Collected data
-.-.-

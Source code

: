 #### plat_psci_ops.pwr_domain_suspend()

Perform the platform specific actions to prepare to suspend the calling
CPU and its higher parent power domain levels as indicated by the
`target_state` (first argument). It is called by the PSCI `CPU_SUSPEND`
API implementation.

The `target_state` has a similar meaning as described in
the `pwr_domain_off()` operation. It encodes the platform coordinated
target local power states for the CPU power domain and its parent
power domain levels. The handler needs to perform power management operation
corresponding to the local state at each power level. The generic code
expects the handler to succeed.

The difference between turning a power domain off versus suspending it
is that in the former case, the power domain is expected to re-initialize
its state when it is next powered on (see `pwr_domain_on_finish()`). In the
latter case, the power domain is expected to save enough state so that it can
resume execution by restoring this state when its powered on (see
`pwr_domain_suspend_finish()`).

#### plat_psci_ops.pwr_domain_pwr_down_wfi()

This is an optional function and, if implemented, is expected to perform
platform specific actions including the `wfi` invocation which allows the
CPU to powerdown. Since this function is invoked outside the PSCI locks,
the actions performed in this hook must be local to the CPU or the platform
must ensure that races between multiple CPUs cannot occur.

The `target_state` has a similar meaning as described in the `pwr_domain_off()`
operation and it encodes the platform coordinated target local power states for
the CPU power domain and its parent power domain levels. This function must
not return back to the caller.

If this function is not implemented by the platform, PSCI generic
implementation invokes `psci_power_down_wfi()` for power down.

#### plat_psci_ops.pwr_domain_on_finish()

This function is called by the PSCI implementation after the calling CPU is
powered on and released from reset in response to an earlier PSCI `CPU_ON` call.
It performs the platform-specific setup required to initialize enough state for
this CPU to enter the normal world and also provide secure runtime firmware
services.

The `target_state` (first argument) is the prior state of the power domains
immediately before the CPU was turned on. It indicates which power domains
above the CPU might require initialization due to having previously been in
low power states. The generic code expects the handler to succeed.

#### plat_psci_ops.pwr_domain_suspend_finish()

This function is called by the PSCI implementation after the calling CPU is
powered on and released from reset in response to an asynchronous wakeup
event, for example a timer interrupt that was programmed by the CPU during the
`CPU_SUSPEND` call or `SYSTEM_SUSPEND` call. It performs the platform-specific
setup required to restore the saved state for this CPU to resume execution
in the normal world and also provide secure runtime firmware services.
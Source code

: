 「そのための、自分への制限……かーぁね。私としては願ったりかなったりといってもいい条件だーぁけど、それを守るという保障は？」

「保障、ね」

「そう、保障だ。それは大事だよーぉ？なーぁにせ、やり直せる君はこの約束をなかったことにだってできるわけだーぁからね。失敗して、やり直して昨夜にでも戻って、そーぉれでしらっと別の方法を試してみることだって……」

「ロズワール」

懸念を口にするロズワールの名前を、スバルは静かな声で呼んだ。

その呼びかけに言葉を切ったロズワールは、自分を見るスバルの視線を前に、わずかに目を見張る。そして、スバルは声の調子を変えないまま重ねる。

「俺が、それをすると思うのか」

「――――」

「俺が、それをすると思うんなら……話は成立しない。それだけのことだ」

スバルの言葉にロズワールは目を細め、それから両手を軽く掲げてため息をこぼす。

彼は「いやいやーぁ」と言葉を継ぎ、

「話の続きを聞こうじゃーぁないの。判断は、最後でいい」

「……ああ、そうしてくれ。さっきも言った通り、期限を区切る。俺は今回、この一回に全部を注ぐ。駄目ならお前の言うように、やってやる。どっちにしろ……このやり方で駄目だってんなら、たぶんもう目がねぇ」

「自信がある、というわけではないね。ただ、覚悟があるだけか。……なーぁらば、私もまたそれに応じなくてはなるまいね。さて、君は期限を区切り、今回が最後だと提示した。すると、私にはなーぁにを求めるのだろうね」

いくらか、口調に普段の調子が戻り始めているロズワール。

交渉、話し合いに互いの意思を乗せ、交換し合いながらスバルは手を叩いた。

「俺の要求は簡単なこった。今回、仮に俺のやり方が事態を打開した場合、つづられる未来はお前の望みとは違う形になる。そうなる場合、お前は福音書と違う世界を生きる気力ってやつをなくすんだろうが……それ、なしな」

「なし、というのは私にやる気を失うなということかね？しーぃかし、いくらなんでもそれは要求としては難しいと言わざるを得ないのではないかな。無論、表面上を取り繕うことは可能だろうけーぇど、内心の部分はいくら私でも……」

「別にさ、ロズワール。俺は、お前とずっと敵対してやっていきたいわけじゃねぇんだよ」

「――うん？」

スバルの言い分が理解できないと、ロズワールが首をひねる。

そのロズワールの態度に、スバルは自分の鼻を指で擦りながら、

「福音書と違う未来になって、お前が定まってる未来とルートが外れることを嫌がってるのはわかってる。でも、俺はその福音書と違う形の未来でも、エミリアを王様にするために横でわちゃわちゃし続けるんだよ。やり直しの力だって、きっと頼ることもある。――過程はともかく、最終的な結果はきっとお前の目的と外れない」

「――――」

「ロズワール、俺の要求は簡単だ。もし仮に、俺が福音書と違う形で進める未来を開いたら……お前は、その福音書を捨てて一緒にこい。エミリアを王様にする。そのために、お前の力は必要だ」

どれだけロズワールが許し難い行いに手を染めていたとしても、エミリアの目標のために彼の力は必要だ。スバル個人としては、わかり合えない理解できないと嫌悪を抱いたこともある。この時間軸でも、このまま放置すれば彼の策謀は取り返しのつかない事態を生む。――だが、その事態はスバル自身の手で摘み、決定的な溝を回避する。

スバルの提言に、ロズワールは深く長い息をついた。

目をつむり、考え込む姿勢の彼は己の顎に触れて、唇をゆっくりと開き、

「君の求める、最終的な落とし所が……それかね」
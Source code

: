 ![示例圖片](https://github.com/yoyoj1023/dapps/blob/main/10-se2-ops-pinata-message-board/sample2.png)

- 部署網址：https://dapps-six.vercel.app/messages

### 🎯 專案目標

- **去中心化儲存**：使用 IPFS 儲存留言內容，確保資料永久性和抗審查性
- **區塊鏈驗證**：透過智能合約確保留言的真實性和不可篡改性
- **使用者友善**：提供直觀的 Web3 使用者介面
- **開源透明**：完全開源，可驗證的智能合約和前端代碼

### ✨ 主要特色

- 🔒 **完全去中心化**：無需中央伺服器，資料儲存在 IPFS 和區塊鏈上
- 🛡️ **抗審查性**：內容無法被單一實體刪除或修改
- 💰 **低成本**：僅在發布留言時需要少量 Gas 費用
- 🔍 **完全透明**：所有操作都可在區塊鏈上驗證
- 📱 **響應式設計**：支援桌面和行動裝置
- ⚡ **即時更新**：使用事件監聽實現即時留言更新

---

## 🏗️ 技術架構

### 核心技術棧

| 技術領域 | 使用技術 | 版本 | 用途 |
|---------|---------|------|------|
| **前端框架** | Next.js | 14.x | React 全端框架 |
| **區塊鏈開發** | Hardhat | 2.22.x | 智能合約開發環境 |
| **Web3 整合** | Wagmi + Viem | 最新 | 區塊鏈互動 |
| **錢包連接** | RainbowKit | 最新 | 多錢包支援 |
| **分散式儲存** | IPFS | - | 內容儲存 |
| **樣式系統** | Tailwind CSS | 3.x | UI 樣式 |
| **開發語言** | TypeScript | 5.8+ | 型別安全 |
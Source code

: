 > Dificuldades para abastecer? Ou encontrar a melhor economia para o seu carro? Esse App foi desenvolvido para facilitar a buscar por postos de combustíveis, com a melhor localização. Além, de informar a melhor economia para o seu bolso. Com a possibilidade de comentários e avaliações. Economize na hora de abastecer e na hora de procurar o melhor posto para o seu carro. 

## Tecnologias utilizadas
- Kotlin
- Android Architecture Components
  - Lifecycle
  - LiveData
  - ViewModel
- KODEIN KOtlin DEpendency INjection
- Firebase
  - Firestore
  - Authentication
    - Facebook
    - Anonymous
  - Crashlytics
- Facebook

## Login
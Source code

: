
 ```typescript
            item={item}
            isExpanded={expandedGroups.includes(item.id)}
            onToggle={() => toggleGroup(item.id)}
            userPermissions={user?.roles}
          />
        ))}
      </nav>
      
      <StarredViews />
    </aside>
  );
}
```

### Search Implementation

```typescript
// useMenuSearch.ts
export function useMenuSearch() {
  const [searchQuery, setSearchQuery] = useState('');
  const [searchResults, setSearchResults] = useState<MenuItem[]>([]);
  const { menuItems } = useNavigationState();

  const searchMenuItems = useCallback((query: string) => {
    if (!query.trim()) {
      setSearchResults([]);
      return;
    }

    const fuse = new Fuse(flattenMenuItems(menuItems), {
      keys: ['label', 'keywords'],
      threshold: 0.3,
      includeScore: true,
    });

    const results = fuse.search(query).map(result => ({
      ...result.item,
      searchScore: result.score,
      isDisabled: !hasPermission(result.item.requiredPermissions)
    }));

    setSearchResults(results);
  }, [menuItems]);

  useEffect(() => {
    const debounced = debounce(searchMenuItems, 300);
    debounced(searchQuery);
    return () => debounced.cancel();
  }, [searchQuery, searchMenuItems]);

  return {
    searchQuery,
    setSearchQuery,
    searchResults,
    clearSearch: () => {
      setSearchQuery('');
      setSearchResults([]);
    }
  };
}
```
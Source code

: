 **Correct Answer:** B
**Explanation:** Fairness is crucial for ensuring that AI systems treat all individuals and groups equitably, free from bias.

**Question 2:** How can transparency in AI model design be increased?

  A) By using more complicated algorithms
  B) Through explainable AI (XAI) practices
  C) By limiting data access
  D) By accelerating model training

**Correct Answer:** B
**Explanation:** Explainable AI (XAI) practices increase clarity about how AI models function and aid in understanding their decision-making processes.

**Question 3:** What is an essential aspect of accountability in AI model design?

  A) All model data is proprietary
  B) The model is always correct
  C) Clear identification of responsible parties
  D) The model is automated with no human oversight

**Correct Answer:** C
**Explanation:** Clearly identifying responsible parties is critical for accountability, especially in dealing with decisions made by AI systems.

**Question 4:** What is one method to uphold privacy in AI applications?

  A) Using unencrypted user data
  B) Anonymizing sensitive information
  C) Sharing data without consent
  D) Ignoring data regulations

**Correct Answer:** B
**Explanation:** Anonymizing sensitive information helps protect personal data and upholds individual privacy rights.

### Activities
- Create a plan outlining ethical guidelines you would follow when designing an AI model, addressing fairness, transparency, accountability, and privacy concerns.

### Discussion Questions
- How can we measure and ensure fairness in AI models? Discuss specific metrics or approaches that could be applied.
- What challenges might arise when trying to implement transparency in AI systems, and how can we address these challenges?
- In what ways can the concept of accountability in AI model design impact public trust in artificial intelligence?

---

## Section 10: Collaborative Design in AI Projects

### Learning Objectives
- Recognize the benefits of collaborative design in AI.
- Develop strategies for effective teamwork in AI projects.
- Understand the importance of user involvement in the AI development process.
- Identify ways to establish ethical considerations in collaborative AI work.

-.-.-

#### [Work to complete]
Using the entries above, output exactly the lines between the line holding "D) By accelerating model training" and the line holding "- What challenges", end lines included, and nothing more.

#### [Task output]
  D) By accelerating model training

**Correct Answer:** B
**Explanation:** Explainable AI (XAI) practices increase clarity about how AI models function and aid in understanding their decision-making processes.

**Question 3:** What is an essential aspect of accountability in AI model design?

  A) All model data is proprietary
  B) The model is always correct
  C) Clear identification of responsible parties
  D) The model is automated with no human oversight

**Correct Answer:** C
**Explanation:** Clearly identifying responsible parties is critical for accountability, especially in dealing with decisions made by AI systems.

**Question 4:** What is one method to uphold privacy in AI applications?

  A) Using unencrypted user data
  B) Anonymizing sensitive information
  C) Sharing data without consent
  D) Ignoring data regulations

**Correct Answer:** B
**Explanation:** Anonymizing sensitive information helps protect personal data and upholds individual privacy rights.

### Activities
- Create a plan outlining ethical guidelines you would follow when designing an AI model, addressing fairness, transparency, accountability, and privacy concerns.

### Discussion Questions
- How can we measure and ensure fairness in AI models? Discuss specific metrics or approaches that could be applied.
- What challenges might arise when trying to implement transparency in AI systems, and how can we address these challenges?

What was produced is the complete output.